● **Aim of the task**:
Transcribe the entries below without changing a word, and omit every picture.

Entries taken from a collection
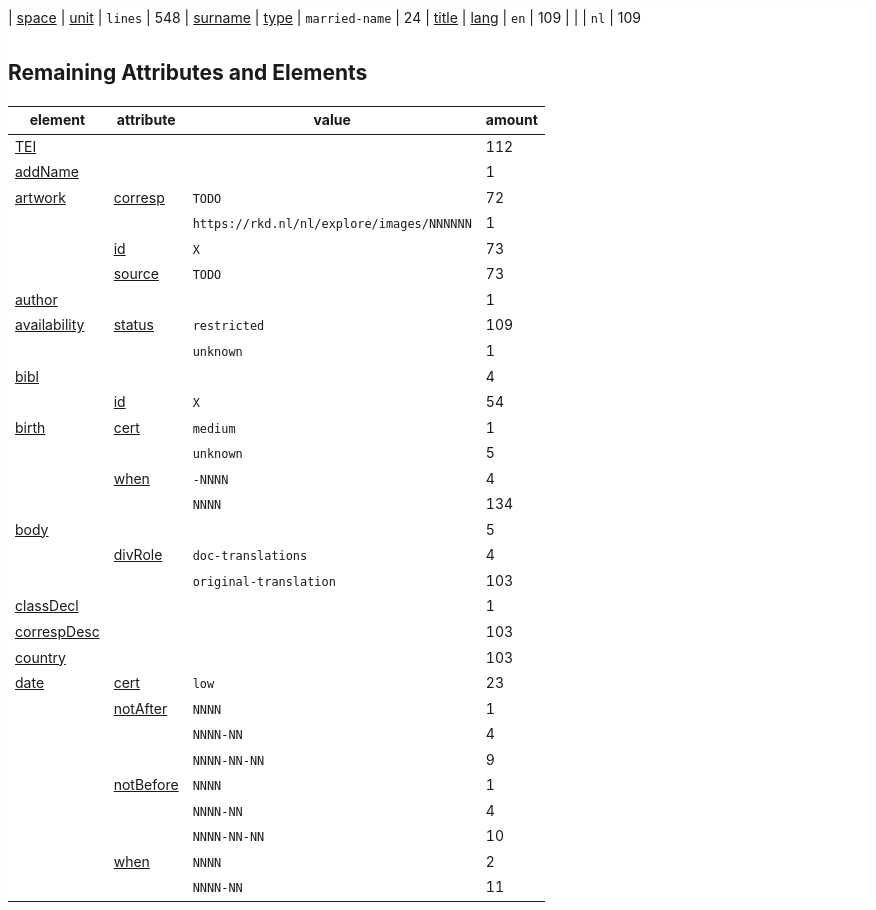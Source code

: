 | [space](https://tei-c.org/release/doc/tei-p5-doc/en/html/ref-space.html) | [unit](https://tei-c.org/release/doc/tei-p5-doc/en/html/REF-ATTS.html#unit) | `lines` | 548
| [surname](https://tei-c.org/release/doc/tei-p5-doc/en/html/ref-surname.html) | [type](https://tei-c.org/release/doc/tei-p5-doc/en/html/REF-ATTS.html#type) | `married-name` | 24
| [title](https://tei-c.org/release/doc/tei-p5-doc/en/html/ref-title.html) | [lang](https://tei-c.org/release/doc/tei-p5-doc/en/html/REF-ATTS.html#lang) | `en` | 109
| | | `nl` | 109

## Remaining Attributes and Elements

| element | attribute | value | amount
| --- | --- | --- | ---
| [TEI](https://tei-c.org/release/doc/tei-p5-doc/en/html/ref-TEI.html) |   |  | 112
| [addName](https://tei-c.org/release/doc/tei-p5-doc/en/html/ref-addName.html) |   |  | 1
| [artwork](https://tei-c.org/release/doc/tei-p5-doc/en/html/ref-artwork.html) | [corresp](https://tei-c.org/release/doc/tei-p5-doc/en/html/REF-ATTS.html#corresp) | `TODO` | 72
| | | `https://rkd.nl/nl/explore/images/NNNNNN` | 1
|   | [id](https://tei-c.org/release/doc/tei-p5-doc/en/html/REF-ATTS.html#id) | `X` | 73
|   | [source](https://tei-c.org/release/doc/tei-p5-doc/en/html/REF-ATTS.html#source) | `TODO` | 73
| [author](https://tei-c.org/release/doc/tei-p5-doc/en/html/ref-author.html) |   |  | 1
| [availability](https://tei-c.org/release/doc/tei-p5-doc/en/html/ref-availability.html) | [status](https://tei-c.org/release/doc/tei-p5-doc/en/html/REF-ATTS.html#status) | `restricted` | 109
| | | `unknown` | 1
| [bibl](https://tei-c.org/release/doc/tei-p5-doc/en/html/ref-bibl.html) |   |  | 4
|   | [id](https://tei-c.org/release/doc/tei-p5-doc/en/html/REF-ATTS.html#id) | `X` | 54
| [birth](https://tei-c.org/release/doc/tei-p5-doc/en/html/ref-birth.html) | [cert](https://tei-c.org/release/doc/tei-p5-doc/en/html/REF-ATTS.html#cert) | `medium` | 1
| | | `unknown` | 5
|   | [when](https://tei-c.org/release/doc/tei-p5-doc/en/html/REF-ATTS.html#when) | `-NNNN` | 4
| | | `NNNN` | 134
| [body](https://tei-c.org/release/doc/tei-p5-doc/en/html/ref-body.html) |   |  | 5
|   | [divRole](https://tei-c.org/release/doc/tei-p5-doc/en/html/REF-ATTS.html#divRole) | `doc-translations` | 4
| | | `original-translation` | 103
| [classDecl](https://tei-c.org/release/doc/tei-p5-doc/en/html/ref-classDecl.html) |   |  | 1
| [correspDesc](https://tei-c.org/release/doc/tei-p5-doc/en/html/ref-correspDesc.html) |   |  | 103
| [country](https://tei-c.org/release/doc/tei-p5-doc/en/html/ref-country.html) |   |  | 103
| [date](https://tei-c.org/release/doc/tei-p5-doc/en/html/ref-date.html) | [cert](https://tei-c.org/release/doc/tei-p5-doc/en/html/REF-ATTS.html#cert) | `low` | 23
|   | [notAfter](https://tei-c.org/release/doc/tei-p5-doc/en/html/REF-ATTS.html#notAfter) | `NNNN` | 1
| | | `NNNN-NN` | 4
| | | `NNNN-NN-NN` | 9
|   | [notBefore](https://tei-c.org/release/doc/tei-p5-doc/en/html/REF-ATTS.html#notBefore) | `NNNN` | 1
| | | `NNNN-NN` | 4
| | | `NNNN-NN-NN` | 10
|   | [when](https://tei-c.org/release/doc/tei-p5-doc/en/html/REF-ATTS.html#when) | `NNNN` | 2
| | | `NNNN-NN` | 11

● **Written response**:
Source code

: | [space](https://tei-c.org/release/doc/tei-p5-doc/en/html/ref-space.html) | [unit](https://tei-c.org/release/doc/tei-p5-doc/en/html/REF-ATTS.html#unit) | `lines` | 548
| [surname](https://tei-c.org/release/doc/tei-p5-doc/en/html/ref-surname.html) | [type](https://tei-c.org/release/doc/tei-p5-doc/en/html/REF-ATTS.html#type) | `married-name` | 24
| [title](https://tei-c.org/release/doc/tei-p5-doc/en/html/ref-title.html) | [lang](https://tei-c.org/release/doc/tei-p5-doc/en/html/REF-ATTS.html#lang) | `en` | 109
| | | `nl` | 109

## Remaining Attributes and Elements

| element | attribute | value | amount
| --- | --- | --- | ---
| [TEI](https://tei-c.org/release/doc/tei-p5-doc/en/html/ref-TEI.html) |   |  | 112
| [addName](https://tei-c.org/release/doc/tei-p5-doc/en/html/ref-addName.html) |   |  | 1
| [artwork](https://tei-c.org/release/doc/tei-p5-doc/en/html/ref-artwork.html) | [corresp](https://tei-c.org/release/doc/tei-p5-doc/en/html/REF-ATTS.html#corresp) | `TODO` | 72
| | | `https://rkd.nl/nl/explore/images/NNNNNN` | 1
|   | [id](https://tei-c.org/release/doc/tei-p5-doc/en/html/REF-ATTS.html#id) | `X` | 73
|   | [source](https://tei-c.org/release/doc/tei-p5-doc/en/html/REF-ATTS.html#source) | `TODO` | 73
| [author](https://tei-c.org/release/doc/tei-p5-doc/en/html/ref-author.html) |   |  | 1
| [availability](https://tei-c.org/release/doc/tei-p5-doc/en/html/ref-availability.html) | [status](https://tei-c.org/release/doc/tei-p5-doc/en/html/REF-ATTS.html#status) | `restricted` | 109
| | | `unknown` | 1
| [bibl](https://tei-c.org/release/doc/tei-p5-doc/en/html/ref-bibl.html) |   |  | 4
|   | [id](https://tei-c.org/release/doc/tei-p5-doc/en/html/REF-ATTS.html#id) | `X` | 54
| [birth](https://tei-c.org/release/doc/tei-p5-doc/en/html/ref-birth.html) | [cert](https://tei-c.org/release/doc/tei-p5-doc/en/html/REF-ATTS.html#cert) | `medium` | 1
| | | `unknown` | 5
|   | [when](https://tei-c.org/release/doc/tei-p5-doc/en/html/REF-ATTS.html#when) | `-NNNN` | 4
| | | `NNNN` | 134
| [body](https://tei-c.org/release/doc/tei-p5-doc/en/html/ref-body.html) |   |  | 5
|   | [divRole](https://tei-c.org/release/doc/tei-p5-doc/en/html/REF-ATTS.html#divRole) | `doc-translations` | 4
| | | `original-translation` | 103
| [classDecl](https://tei-c.org/release/doc/tei-p5-doc/en/html/ref-classDecl.html) |   |  | 1
| [correspDesc](https://tei-c.org/release/doc/tei-p5-doc/en/html/ref-correspDesc.html) |   |  | 103
| [country](https://tei-c.org/release/doc/tei-p5-doc/en/html/ref-country.html) |   |  | 103
| [date](https://tei-c.org/release/doc/tei-p5-doc/en/html/ref-date.html) | [cert](https://tei-c.org/release/doc/tei-p5-doc/en/html/REF-ATTS.html#cert) | `low` | 23
|   | [notAfter](https://tei-c.org/release/doc/tei-p5-doc/en/html/REF-ATTS.html#notAfter) | `NNNN` | 1
| | | `NNNN-NN` | 4
| | | `NNNN-NN-NN` | 9
|   | [notBefore](https://tei-c.org/release/doc/tei-p5-doc/en/html/REF-ATTS.html#notBefore) | `NNNN` | 1
| | | `NNNN-NN` | 4
| | | `NNNN-NN-NN` | 10
|   | [when](https://tei-c.org/release/doc/tei-p5-doc/en/html/REF-ATTS.html#when) | `NNNN` | 2
| | | `NNNN-NN` | 11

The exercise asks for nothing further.